Findings illustrate disconnect between consumers and insurance – LexisNexis

application form

More than one-third of drivers (35%) believe that excluding or adjusting some information on a policy application to get cheaper motor insurance is acceptable, a study by LexisNexis Risk Solutions has found.

This is an increase on the 26% of motorists who approved of the potentially fraudulent behaviour when the survey was carried out in 2013.

With more than 24 million UK motor policies LexisNexis said this meant that up to 8.4 million policies were at risk of being fraudulent – far higher than the 212,000 annually detected cases reported by the ABI.

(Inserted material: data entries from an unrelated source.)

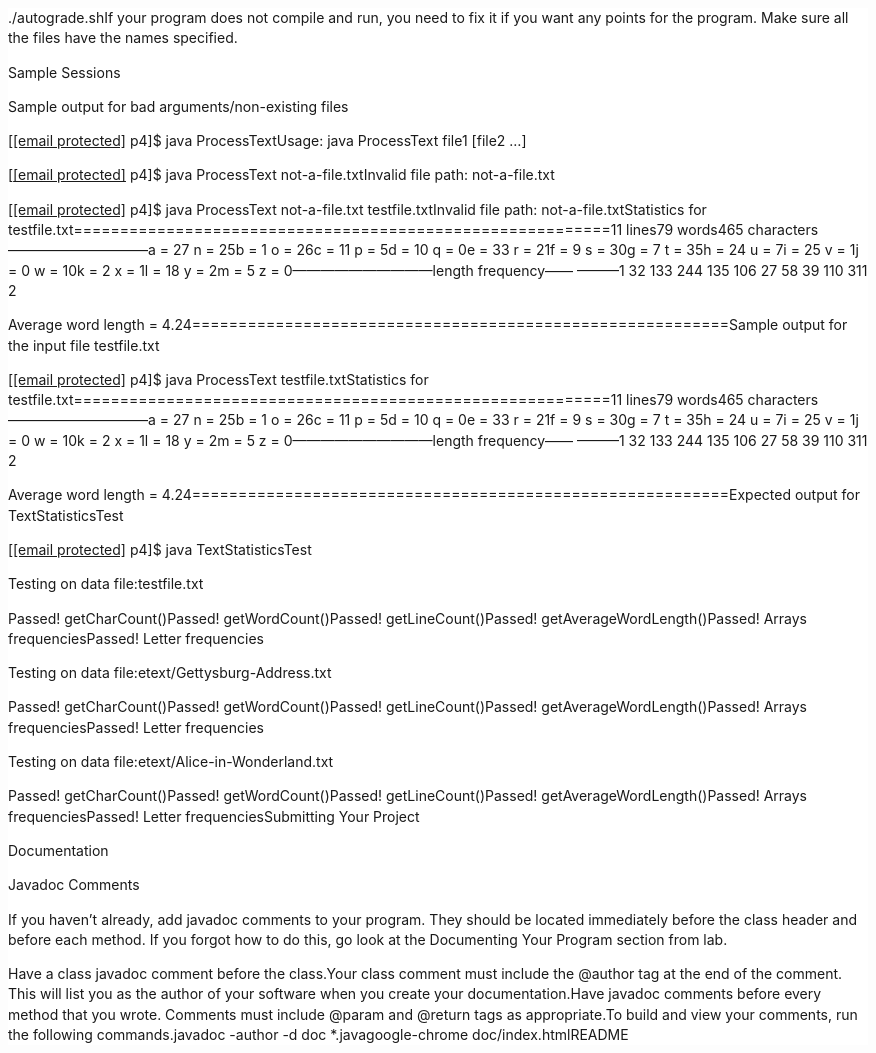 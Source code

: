 ./autograde.shIf your program does not compile and run, you need to fix it if you want any points for the program. Make sure all the files have the names specified.

Sample Sessions

Sample output for bad arguments/non-existing files

[<a href="/cdn-cgi/l/email-protection" class="__cf_email__" data-cfemail="bfc6d0caffd0d1c6c7">[email protected]</a> p4]$ java ProcessTextUsage: java ProcessText file1 [file2 …]

[<a href="/cdn-cgi/l/email-protection" class="__cf_email__" data-cfemail="e28f83908b919183a28d8c9b9a">[email protected]</a> p4]$ java ProcessText not-a-file.txtInvalid file path: not-a-file.txt

[<a href="/cdn-cgi/l/email-protection" class="__cf_email__" data-cfemail="fa979b889389899bba95948382">[email protected]</a> p4]$ java ProcessText not-a-file.txt testfile.txtInvalid file path: not-a-file.txtStatistics for testfile.txt==========================================================11 lines79 words465 characters——————————a = 27 n = 25b = 1 o = 26c = 11 p = 5d = 10 q = 0e = 33 r = 21f = 9 s = 30g = 7 t = 35h = 24 u = 7i = 25 v = 1j = 0 w = 10k = 2 x = 1l = 18 y = 2m = 5 z = 0——————————length frequency—— ———1 32 133 244 135 106 27 58 39 110 311 2

Average word length = 4.24==========================================================Sample output for the input file testfile.txt

[<a href="/cdn-cgi/l/email-protection" class="__cf_email__" data-cfemail="661f09132609081f1e">[email protected]</a> p4]$ java ProcessText testfile.txtStatistics for testfile.txt==========================================================11 lines79 words465 characters——————————a = 27 n = 25b = 1 o = 26c = 11 p = 5d = 10 q = 0e = 33 r = 21f = 9 s = 30g = 7 t = 35h = 24 u = 7i = 25 v = 1j = 0 w = 10k = 2 x = 1l = 18 y = 2m = 5 z = 0——————————length frequency—— ———1 32 133 244 135 106 27 58 39 110 311 2

Average word length = 4.24==========================================================Expected output for TextStatisticsTest

[<a href="/cdn-cgi/l/email-protection" class="__cf_email__" data-cfemail="dca5b3a99cb3b2a5a4">[email protected]</a> p4]$ java TextStatisticsTest

Testing on data file:testfile.txt

Passed! getCharCount()Passed! getWordCount()Passed! getLineCount()Passed! getAverageWordLength()Passed! Arrays frequenciesPassed! Letter frequencies

Testing on data file:etext/Gettysburg-Address.txt

Passed! getCharCount()Passed! getWordCount()Passed! getLineCount()Passed! getAverageWordLength()Passed! Arrays frequenciesPassed! Letter frequencies

Testing on data file:etext/Alice-in-Wonderland.txt

Passed! getCharCount()Passed! getWordCount()Passed! getLineCount()Passed! getAverageWordLength()Passed! Arrays frequenciesPassed! Letter frequenciesSubmitting Your Project

Documentation

Javadoc Comments

If you haven’t already, add javadoc comments to your program. They should be located immediately before the class header and before each method. If you forgot how to do this, go look at the Documenting Your Program section from lab.

Have a class javadoc comment before the class.Your class comment must include the @author tag at the end of the comment. This will list you as the author of your software when you create your documentation.Have javadoc comments before every method that you wrote. Comments must include @param and @return tags as appropriate.To build and view your comments, run the following commands.javadoc -author -d doc *.javagoogle-chrome doc/index.htmlREADME
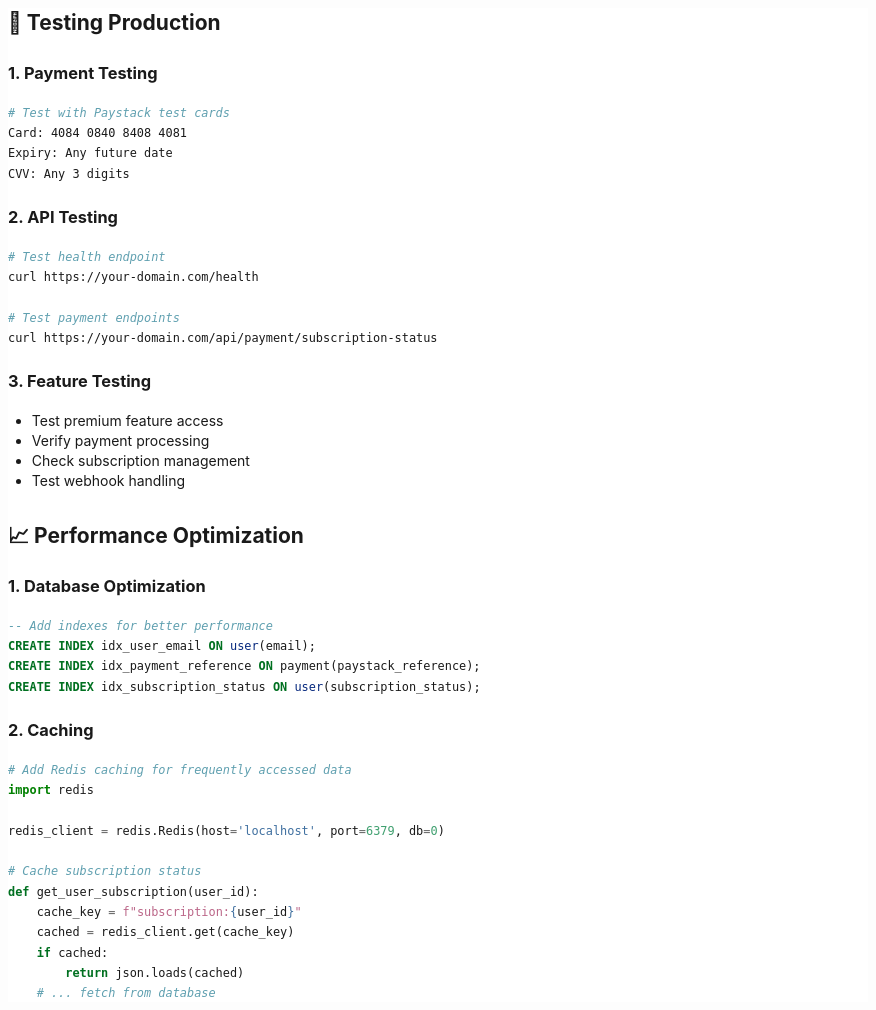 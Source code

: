 ## 🧪 Testing Production

### 1. Payment Testing

```bash
# Test with Paystack test cards
Card: 4084 0840 8408 4081
Expiry: Any future date
CVV: Any 3 digits
```

### 2. API Testing

```bash
# Test health endpoint
curl https://your-domain.com/health

# Test payment endpoints
curl https://your-domain.com/api/payment/subscription-status
```

### 3. Feature Testing

- Test premium feature access
- Verify payment processing
- Check subscription management
- Test webhook handling

## 📈 Performance Optimization

### 1. Database Optimization

```sql
-- Add indexes for better performance
CREATE INDEX idx_user_email ON user(email);
CREATE INDEX idx_payment_reference ON payment(paystack_reference);
CREATE INDEX idx_subscription_status ON user(subscription_status);
```

### 2. Caching

```python
# Add Redis caching for frequently accessed data
import redis

redis_client = redis.Redis(host='localhost', port=6379, db=0)

# Cache subscription status
def get_user_subscription(user_id):
    cache_key = f"subscription:{user_id}"
    cached = redis_client.get(cache_key)
    if cached:
        return json.loads(cached)
    # ... fetch from database
```
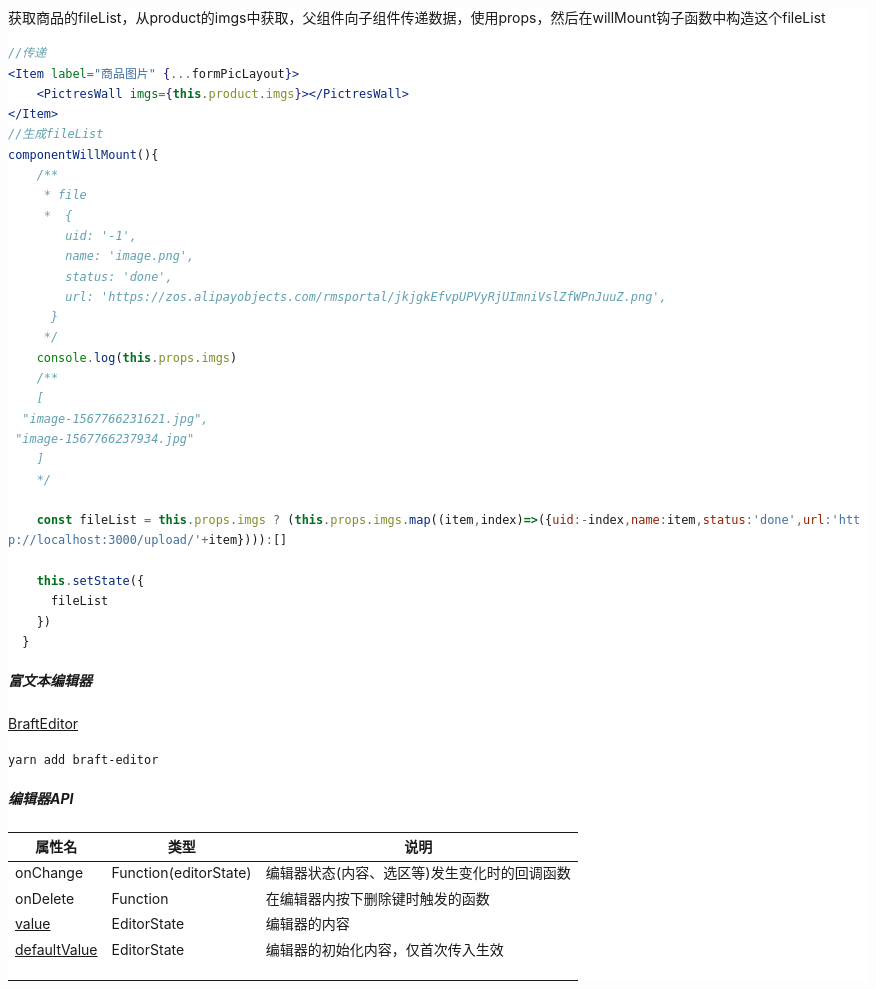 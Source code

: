 

获取商品的fileList，从product的imgs中获取，父组件向子组件传递数据，使用props，然后在willMount钩子函数中构造这个fileList

```jsx
//传递
<Item label="商品图片" {...formPicLayout}>
    <PictresWall imgs={this.product.imgs}></PictresWall>
</Item>
//生成fileList
componentWillMount(){
    /**
     * file
     *  {
        uid: '-1',
        name: 'image.png',
        status: 'done',
        url: 'https://zos.alipayobjects.com/rmsportal/jkjgkEfvpUPVyRjUImniVslZfWPnJuuZ.png',
      }
     */
    console.log(this.props.imgs)
    /**
    [
  "image-1567766231621.jpg",
 "image-1567766237934.jpg"
    ]
    */

    const fileList = this.props.imgs ? (this.props.imgs.map((item,index)=>({uid:-index,name:item,status:'done',url:'http://localhost:3000/upload/'+item}))):[]

    this.setState({
      fileList
    })
  }
```



##### 富文本编辑器

[BraftEditor](https://www.yuque.com/braft-editor/be)

```
yarn add braft-editor
```



##### 编辑器API


| **属性名**                                                   | **类型**              | **说明**                                     |
| ------------------------------------------------------------ | --------------------- | -------------------------------------------- |
| onChange                                                     | Function(editorState) | 编辑器状态(内容、选区等)发生变化时的回调函数 |
| onDelete                                                     | Function              | 在编辑器内按下删除键时触发的函数             |
| [value](https://www.yuque.com/braft-editor/be/gz44tn#pdgpzw) | EditorState           | 编辑器的内容                                 |
| [defaultValue](https://www.yuque.com/braft-editor/be/gz44tn#uc5rqq) | EditorState           | 编辑器的初始化内容，仅首次传入生效           |
|                                                              |                       |                                              |
|                                                              |                       |                                              |
|                                                              |                       |                                              |
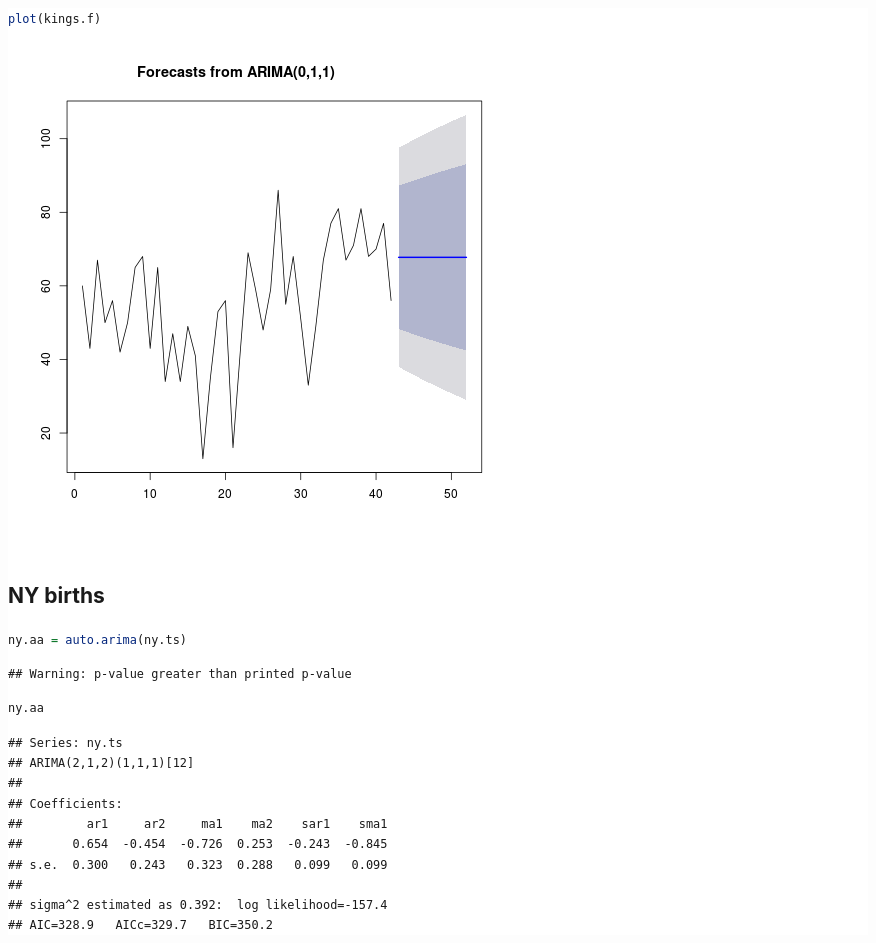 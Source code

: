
```r
plot(kings.f)
```

![](figure/unnamed-chunk-51.png) 





NY births
---------


```r
ny.aa = auto.arima(ny.ts)
```

```
## Warning: p-value greater than printed p-value
```

```r
ny.aa
```

```
## Series: ny.ts 
## ARIMA(2,1,2)(1,1,1)[12]                    
## 
## Coefficients:
##         ar1     ar2     ma1    ma2    sar1    sma1
##       0.654  -0.454  -0.726  0.253  -0.243  -0.845
## s.e.  0.300   0.243   0.323  0.288   0.099   0.099
## 
## sigma^2 estimated as 0.392:  log likelihood=-157.4
## AIC=328.9   AICc=329.7   BIC=350.2
```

The study also found the number of drivers that believed any omission or adjustment of information was acceptable when applying for cover had also doubled to 13% from 6% – representing more than 3 million insured drivers.

Claims fraud

On the claims side, 14% of consumers said it was acceptable to report a fake hit-and-run to explain self-inflicted damage and 9% said it was okay to exaggerate the severity of personal injuries, while 8% said it was acceptable to change places with the driver after an accident, or intentionally damage or abandon a vehicle to claim total loss.

When it came to reporting on previous claims, 10% said leaving previous claims out of applications was acceptable while 57% were unlikely to notify their insurer of an accident if they did not plan to make a claim.

The research also found that a majority of drivers (55%) believed insurers should pay a claim even if it is was later proven that the information provided was inaccurate.

Some 16% of drivers believed that it was acceptable to adjust no claims discount (NCD) information to achieve a better rate, whilst 12% were comfortable using someone else’s address, or changing their declared occupation or age to get a lower quote.

LexisNexis Risk Solutions UK and Ireland Insurance managing director Bill McCarthy said: “Many consumers may not even recognise that adjusting or omitting information can constitute fraud.

“It illustrates a potential disconnect between consumers and insurance. This is in itself a major challenge, but also shapes how insurers should respond to the risk of consumers providing incorrect information.”